Years ago my firm conducted a study of this phenomenon, evaluating the reach and costs of generating impressions year over year for a variety of clients. We found that fragflation could take an annual 4 percent to 6 percent bite out of a marketing budget, causing brands to go backward by simply standing still.
What’s a marketer to do? The simple answer to combat fragflation is to spend more. But that’s not practical on a sustainable basis, nor is it responsible. Fortunately, total audience reach is less important than effective reach. You can achieve greater success by targeting fewer people more convincingly than trying to reach as many as possible. And the dynamic environment that makes fragflation so insidious also presents new opportunities to brands that are alert. Though the effectiveness of your old media buy may be diminishing, you can overcome it with a new way of thinking: Don’t buy; build.
Think about it. When a brand advertises, it’s paying for access to a network—a cable channel’s viewers, a radio station’s listeners, a magazine’s readers, or a website’s visitors, for example. But in the new world, brands are increasingly able to build their own networks.
Consider Starbucks. The brand has more than 35 million fans on Facebook, well over 4 million followers on Twitter, 6.5 million members of its Starbucks Rewards program, and nearly 17 million mobile app downloads.

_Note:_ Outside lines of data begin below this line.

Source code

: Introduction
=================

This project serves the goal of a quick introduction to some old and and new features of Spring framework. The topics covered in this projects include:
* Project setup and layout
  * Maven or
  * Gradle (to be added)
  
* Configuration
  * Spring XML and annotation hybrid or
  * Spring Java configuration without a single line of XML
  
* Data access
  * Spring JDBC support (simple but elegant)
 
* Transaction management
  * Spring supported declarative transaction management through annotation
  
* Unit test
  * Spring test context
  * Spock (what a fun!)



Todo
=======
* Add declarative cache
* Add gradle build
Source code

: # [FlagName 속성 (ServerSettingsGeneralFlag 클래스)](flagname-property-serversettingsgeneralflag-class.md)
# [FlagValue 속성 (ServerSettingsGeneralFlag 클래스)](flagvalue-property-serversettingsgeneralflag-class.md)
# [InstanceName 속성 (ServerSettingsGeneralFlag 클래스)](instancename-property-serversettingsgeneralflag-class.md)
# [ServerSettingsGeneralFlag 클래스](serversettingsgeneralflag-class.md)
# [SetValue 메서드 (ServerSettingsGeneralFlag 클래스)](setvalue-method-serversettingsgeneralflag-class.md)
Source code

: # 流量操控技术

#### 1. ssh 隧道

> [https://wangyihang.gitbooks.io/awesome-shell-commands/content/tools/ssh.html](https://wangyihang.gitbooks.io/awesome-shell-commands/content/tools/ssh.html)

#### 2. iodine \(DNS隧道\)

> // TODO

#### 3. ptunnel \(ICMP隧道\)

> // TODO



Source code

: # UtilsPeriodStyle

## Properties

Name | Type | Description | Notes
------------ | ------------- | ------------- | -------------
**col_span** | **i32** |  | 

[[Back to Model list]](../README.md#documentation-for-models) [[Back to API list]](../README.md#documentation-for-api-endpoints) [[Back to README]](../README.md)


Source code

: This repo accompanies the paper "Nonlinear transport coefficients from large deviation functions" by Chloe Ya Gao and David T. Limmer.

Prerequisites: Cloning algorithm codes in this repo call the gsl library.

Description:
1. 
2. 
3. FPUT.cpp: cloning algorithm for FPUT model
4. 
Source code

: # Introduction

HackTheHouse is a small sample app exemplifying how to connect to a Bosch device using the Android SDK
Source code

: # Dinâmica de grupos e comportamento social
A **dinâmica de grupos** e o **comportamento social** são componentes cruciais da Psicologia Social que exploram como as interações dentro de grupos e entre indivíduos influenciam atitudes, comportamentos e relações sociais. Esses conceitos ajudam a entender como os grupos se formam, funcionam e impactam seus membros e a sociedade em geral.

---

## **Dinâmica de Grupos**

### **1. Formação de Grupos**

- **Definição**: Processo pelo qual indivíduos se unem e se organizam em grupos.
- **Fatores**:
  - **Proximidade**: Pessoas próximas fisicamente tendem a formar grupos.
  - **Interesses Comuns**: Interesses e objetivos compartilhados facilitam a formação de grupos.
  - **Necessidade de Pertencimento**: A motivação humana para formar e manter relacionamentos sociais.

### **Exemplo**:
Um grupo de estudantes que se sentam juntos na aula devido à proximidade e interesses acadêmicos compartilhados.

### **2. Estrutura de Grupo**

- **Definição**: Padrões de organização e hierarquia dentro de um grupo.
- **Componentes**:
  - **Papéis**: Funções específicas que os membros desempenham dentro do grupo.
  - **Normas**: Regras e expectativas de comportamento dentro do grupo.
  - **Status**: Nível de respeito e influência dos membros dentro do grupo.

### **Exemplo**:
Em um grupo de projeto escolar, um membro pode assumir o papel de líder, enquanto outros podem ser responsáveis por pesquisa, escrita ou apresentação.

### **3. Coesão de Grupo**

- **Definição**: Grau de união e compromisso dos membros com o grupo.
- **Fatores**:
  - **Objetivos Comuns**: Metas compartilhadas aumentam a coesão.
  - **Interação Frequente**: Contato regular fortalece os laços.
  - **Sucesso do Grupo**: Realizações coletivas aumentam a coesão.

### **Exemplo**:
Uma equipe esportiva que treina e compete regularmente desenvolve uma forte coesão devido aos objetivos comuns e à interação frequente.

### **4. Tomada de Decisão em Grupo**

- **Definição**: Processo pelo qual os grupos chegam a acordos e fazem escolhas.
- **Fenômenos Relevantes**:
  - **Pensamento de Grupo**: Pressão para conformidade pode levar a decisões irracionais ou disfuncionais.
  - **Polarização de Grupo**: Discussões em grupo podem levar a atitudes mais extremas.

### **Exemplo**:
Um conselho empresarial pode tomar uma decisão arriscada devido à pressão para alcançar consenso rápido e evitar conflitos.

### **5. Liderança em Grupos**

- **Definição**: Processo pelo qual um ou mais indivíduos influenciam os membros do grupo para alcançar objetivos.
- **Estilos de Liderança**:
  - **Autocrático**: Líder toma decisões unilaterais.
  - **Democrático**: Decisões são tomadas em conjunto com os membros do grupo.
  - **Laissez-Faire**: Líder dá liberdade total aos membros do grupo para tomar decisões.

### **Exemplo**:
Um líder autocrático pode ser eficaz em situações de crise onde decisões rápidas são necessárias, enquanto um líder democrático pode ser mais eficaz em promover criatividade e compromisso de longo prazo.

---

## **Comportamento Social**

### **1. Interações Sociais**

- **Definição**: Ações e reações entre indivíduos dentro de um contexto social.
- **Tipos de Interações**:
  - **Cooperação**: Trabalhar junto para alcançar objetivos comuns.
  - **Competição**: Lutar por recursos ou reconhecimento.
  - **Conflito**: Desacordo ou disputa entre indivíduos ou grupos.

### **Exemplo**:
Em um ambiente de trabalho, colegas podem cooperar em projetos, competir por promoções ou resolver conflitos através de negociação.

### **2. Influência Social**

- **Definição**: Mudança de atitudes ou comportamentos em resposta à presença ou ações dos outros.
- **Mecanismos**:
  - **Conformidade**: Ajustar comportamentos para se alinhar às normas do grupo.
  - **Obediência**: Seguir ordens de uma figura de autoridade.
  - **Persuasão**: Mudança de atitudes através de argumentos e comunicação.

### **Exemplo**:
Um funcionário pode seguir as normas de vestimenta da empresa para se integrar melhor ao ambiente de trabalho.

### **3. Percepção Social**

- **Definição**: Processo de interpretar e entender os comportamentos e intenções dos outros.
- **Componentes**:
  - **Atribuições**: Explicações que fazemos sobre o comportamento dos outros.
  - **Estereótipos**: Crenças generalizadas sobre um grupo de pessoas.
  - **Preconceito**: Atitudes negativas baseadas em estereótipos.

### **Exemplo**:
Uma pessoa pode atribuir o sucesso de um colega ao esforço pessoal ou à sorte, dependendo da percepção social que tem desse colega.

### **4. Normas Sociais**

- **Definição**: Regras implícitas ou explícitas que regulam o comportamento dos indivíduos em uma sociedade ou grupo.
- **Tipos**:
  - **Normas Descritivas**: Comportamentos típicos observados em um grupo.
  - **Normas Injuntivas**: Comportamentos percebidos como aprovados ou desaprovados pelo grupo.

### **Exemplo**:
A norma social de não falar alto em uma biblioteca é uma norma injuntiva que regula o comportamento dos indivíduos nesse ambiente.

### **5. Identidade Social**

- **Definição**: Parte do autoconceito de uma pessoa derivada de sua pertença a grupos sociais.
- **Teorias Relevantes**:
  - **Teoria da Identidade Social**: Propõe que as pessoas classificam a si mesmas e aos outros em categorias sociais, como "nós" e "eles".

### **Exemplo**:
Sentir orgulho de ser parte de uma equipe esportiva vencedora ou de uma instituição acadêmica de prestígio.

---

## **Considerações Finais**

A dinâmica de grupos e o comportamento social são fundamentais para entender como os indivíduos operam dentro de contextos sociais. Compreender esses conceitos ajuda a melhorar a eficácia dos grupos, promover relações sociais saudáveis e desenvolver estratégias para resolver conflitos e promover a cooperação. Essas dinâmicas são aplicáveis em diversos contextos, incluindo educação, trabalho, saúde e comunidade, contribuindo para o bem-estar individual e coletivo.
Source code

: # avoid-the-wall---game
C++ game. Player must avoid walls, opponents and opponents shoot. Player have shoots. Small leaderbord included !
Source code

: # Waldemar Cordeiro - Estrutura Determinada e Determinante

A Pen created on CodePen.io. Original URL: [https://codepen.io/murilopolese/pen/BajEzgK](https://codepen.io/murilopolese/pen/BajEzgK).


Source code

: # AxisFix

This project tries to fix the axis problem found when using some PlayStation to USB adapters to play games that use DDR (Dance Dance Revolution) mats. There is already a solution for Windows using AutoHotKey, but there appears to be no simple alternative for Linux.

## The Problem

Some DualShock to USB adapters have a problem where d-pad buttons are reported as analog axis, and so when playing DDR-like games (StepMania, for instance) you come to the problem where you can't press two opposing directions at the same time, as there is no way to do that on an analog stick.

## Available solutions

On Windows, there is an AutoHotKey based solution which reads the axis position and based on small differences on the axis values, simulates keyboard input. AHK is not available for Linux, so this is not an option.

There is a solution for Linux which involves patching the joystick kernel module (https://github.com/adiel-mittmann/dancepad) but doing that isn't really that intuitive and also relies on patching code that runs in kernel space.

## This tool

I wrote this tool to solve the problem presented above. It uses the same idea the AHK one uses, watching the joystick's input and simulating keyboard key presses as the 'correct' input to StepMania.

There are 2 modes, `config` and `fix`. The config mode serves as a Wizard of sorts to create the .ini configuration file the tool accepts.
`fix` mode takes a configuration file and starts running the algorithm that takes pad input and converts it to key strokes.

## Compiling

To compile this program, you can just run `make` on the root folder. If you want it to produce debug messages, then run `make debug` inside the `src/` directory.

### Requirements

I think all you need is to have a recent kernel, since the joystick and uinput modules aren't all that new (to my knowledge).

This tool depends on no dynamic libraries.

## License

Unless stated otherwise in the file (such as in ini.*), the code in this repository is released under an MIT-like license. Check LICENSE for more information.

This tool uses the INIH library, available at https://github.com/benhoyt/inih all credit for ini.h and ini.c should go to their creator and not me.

Each of these vehicles has its limitations, of course, but so does a Super Bowl ad. The point is that Starbucks can reach tens of millions of people any time it wants to continue building its brand, offsetting the inefficiencies of fragflation. In fact, the company has recently begun leveraging its Starbucks Rewards network to give a boost to its grocery products and Teavana stores. The network-building approach is more complicated than buying ads through paid channels, and it takes a while to develop an audience, but it provides increasingly more efficient returns over time.
I know, I know, Starbucks is a huge brand with the creativity and resources to build its own network. But resource limitations aren’t stopping Legendary Whitetails, a small, family-owned business in Slinger, Wis., that targets a narrow niche of hunters, from developing a Facebook presence that will soon be pushing 1 million followers. By developing its own network, Legendary Whitetails can rely much less on things like expensive print ads and trade shows.
As I explained last month, we’re all media moguls now. In fact, the smaller the brand, the greater the benefit of building its own network. Starbucks can at least consider advertising in the Super Bowl, which is nothing more than a fantasy to the vast majority of brands. It’s not that you’ll ever be able to completely escape fragflation, as most companies won’t be able to entirely get away from renting access to other networks. But the sooner a brand can begin building its own network, the less it will have to rely on others and the less fragflation will cost it.